ABOUT THIS EXERCISE :: Extract each line of the records below that contains the word "확인하고".

::::

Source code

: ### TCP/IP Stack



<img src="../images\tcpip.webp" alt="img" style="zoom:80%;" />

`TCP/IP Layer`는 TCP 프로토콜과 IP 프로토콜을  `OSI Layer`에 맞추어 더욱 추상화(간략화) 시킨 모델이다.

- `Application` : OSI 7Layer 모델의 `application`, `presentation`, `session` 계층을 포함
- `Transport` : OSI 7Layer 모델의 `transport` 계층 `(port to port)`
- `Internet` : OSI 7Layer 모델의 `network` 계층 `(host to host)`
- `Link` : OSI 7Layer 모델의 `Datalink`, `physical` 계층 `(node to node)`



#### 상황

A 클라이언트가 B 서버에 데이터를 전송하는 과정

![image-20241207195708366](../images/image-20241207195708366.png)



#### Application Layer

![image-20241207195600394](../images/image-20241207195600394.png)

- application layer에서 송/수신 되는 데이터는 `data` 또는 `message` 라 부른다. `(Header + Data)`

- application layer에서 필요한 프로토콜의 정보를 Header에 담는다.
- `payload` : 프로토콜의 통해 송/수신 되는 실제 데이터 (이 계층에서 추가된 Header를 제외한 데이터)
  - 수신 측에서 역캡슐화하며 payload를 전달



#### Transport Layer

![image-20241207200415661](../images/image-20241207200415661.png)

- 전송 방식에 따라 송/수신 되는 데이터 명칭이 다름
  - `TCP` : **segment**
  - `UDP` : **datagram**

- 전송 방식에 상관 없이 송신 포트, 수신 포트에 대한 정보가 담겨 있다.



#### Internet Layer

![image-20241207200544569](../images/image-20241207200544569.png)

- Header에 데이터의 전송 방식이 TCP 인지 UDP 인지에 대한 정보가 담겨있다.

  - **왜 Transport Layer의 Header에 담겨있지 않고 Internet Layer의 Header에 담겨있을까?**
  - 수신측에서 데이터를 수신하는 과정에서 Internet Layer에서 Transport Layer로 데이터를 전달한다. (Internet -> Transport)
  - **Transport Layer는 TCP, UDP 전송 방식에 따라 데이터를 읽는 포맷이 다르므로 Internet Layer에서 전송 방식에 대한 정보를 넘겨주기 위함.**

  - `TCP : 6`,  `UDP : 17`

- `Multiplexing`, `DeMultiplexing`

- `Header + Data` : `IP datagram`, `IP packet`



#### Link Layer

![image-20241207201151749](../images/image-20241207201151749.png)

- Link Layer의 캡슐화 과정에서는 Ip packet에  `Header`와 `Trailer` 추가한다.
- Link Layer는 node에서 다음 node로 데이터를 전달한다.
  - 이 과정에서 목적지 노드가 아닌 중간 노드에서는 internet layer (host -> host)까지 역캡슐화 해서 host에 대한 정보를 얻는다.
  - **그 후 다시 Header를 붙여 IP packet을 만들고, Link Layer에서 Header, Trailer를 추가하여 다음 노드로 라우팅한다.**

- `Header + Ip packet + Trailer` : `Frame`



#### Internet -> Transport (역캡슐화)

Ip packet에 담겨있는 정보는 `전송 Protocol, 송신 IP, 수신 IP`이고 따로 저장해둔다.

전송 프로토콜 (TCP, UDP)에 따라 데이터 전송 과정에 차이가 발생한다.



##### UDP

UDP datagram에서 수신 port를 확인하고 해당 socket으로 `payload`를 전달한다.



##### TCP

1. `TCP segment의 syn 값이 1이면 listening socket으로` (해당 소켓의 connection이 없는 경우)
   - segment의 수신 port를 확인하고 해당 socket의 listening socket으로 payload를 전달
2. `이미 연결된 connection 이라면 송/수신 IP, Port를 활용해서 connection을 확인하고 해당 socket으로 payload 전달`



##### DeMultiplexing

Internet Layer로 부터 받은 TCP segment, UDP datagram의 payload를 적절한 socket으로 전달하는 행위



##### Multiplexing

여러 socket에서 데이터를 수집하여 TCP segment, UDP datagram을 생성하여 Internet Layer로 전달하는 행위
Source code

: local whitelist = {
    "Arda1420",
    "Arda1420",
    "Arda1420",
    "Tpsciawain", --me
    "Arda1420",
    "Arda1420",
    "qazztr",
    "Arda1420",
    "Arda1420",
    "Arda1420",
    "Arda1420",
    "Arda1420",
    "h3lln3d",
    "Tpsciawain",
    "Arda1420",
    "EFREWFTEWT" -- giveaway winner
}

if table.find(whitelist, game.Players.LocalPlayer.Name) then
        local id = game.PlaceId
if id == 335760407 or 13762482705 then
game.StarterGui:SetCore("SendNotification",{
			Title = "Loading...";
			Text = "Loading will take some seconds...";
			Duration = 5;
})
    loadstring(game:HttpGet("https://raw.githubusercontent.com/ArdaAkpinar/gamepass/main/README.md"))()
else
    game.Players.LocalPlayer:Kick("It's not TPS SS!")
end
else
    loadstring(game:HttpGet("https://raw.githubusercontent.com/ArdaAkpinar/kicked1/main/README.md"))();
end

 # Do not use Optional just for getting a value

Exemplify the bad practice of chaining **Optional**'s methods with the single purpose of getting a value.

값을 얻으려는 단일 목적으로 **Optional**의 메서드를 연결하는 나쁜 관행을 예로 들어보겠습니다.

::::

OUTPUT ::
UDP datagram에서 수신 port를 확인하고 해당 socket으로 `payload`를 전달한다.
   - segment의 수신 port를 확인하고 해당 socket의 listening socket으로 payload를 전달
2. `이미 연결된 connection 이라면 송/수신 IP, Port를 활용해서 connection을 확인하고 해당 socket으로 payload 전달`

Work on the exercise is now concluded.